Records shown:
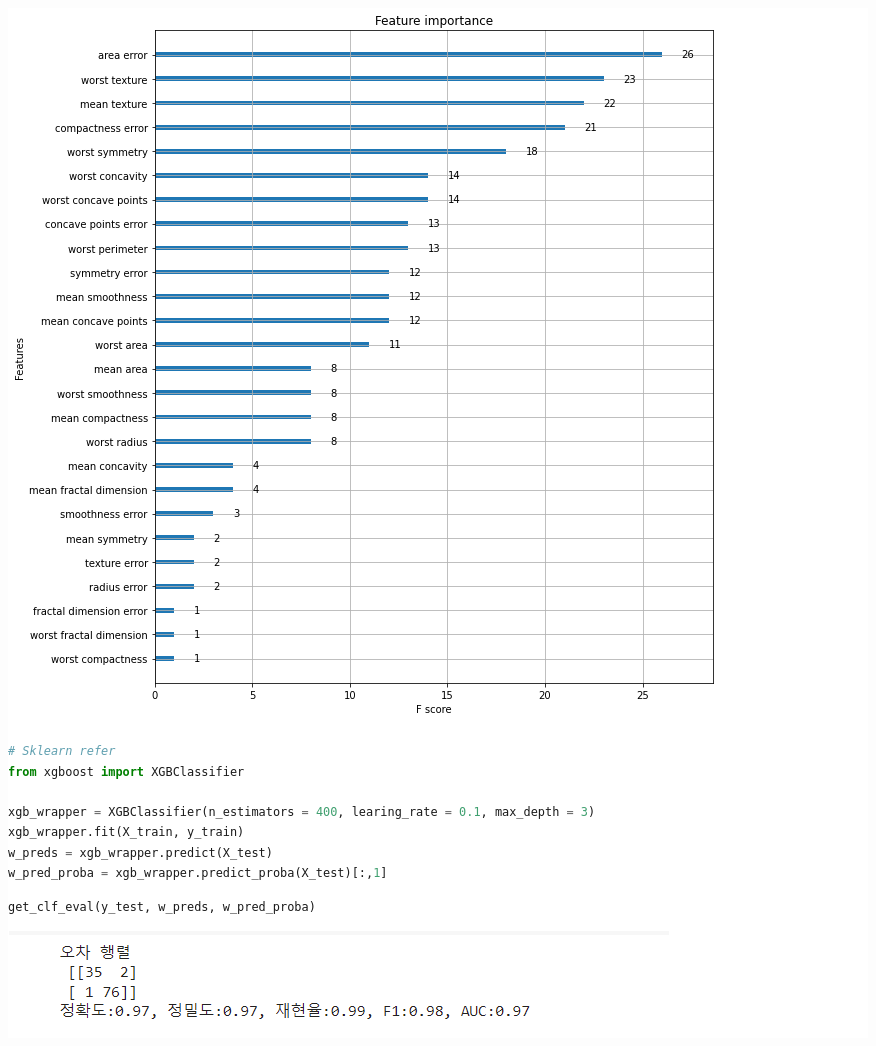 ![Untitled4.png](/assets/images/posts/MachineLearning/2022-03-28-XGBoost/Untitled4.png)

```python
# Sklearn refer
from xgboost import XGBClassifier

xgb_wrapper = XGBClassifier(n_estimators = 400, learing_rate = 0.1, max_depth = 3)
xgb_wrapper.fit(X_train, y_train)
w_preds = xgb_wrapper.predict(X_test)
w_pred_proba = xgb_wrapper.predict_proba(X_test)[:,1]
```

```python
get_clf_eval(y_test, w_preds, w_pred_proba)
```

![Untitled5.png](/assets/images/posts/MachineLearning/2022-03-28-XGBoost/Untitled5.png)
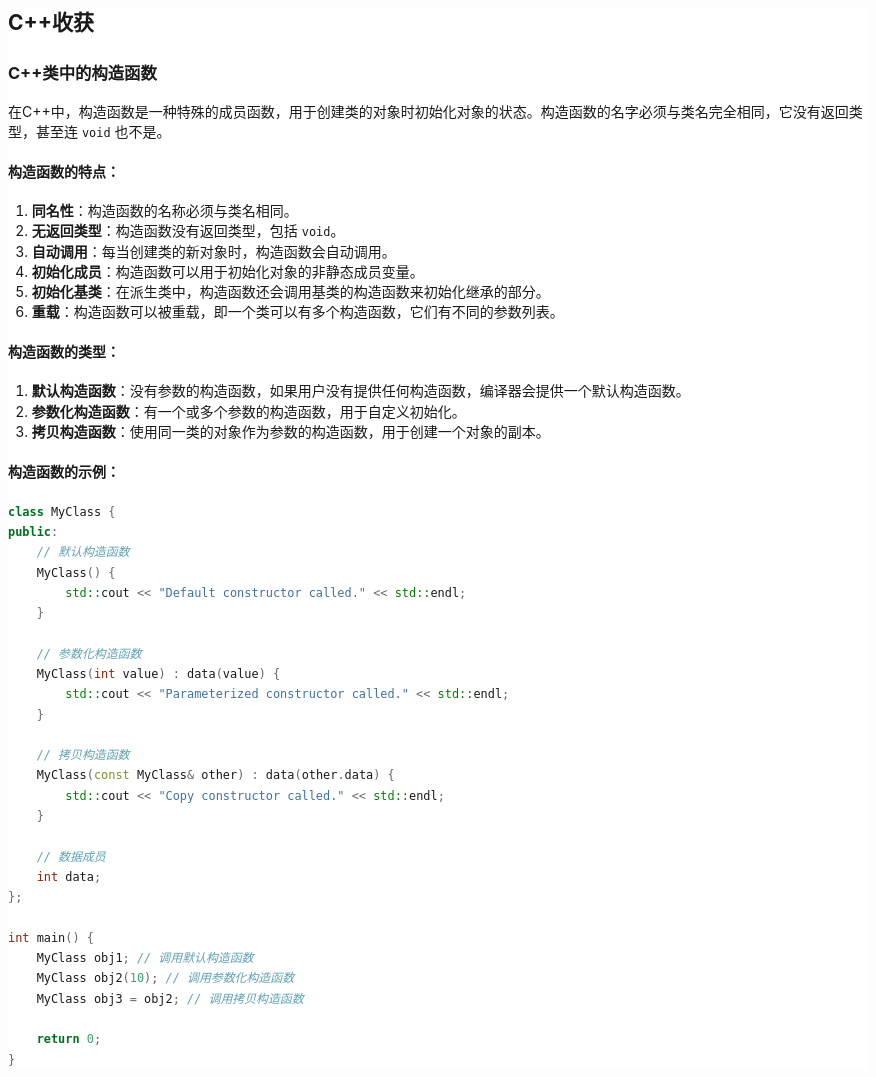 

## C++收获

### C++类中的构造函数

在C++中，构造函数是一种特殊的成员函数，用于创建类的对象时初始化对象的状态。构造函数的名字必须与类名完全相同，它没有返回类型，甚至连 `void` 也不是。

#### 构造函数的特点：

1. **同名性**：构造函数的名称必须与类名相同。
2. **无返回类型**：构造函数没有返回类型，包括 `void`。
3. **自动调用**：每当创建类的新对象时，构造函数会自动调用。
4. **初始化成员**：构造函数可以用于初始化对象的非静态成员变量。
5. **初始化基类**：在派生类中，构造函数还会调用基类的构造函数来初始化继承的部分。
6. **重载**：构造函数可以被重载，即一个类可以有多个构造函数，它们有不同的参数列表。

#### 构造函数的类型：

1. **默认构造函数**：没有参数的构造函数，如果用户没有提供任何构造函数，编译器会提供一个默认构造函数。
2. **参数化构造函数**：有一个或多个参数的构造函数，用于自定义初始化。
3. **拷贝构造函数**：使用同一类的对象作为参数的构造函数，用于创建一个对象的副本。

#### 构造函数的示例：

```cpp
class MyClass {
public:
    // 默认构造函数
    MyClass() {
        std::cout << "Default constructor called." << std::endl;
    }
    
    // 参数化构造函数
    MyClass(int value) : data(value) {
        std::cout << "Parameterized constructor called." << std::endl;
    }
    
    // 拷贝构造函数
    MyClass(const MyClass& other) : data(other.data) {
        std::cout << "Copy constructor called." << std::endl;
    }
    
    // 数据成员
    int data;
};

int main() {
    MyClass obj1; // 调用默认构造函数
    MyClass obj2(10); // 调用参数化构造函数
    MyClass obj3 = obj2; // 调用拷贝构造函数
    
    return 0;
}
```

Task item: Your answer must be every line from the listing above that holds the string "data".

Answer to this task:
    MyClass(int value) : data(value) {
    MyClass(const MyClass& other) : data(other.data) {
    int data;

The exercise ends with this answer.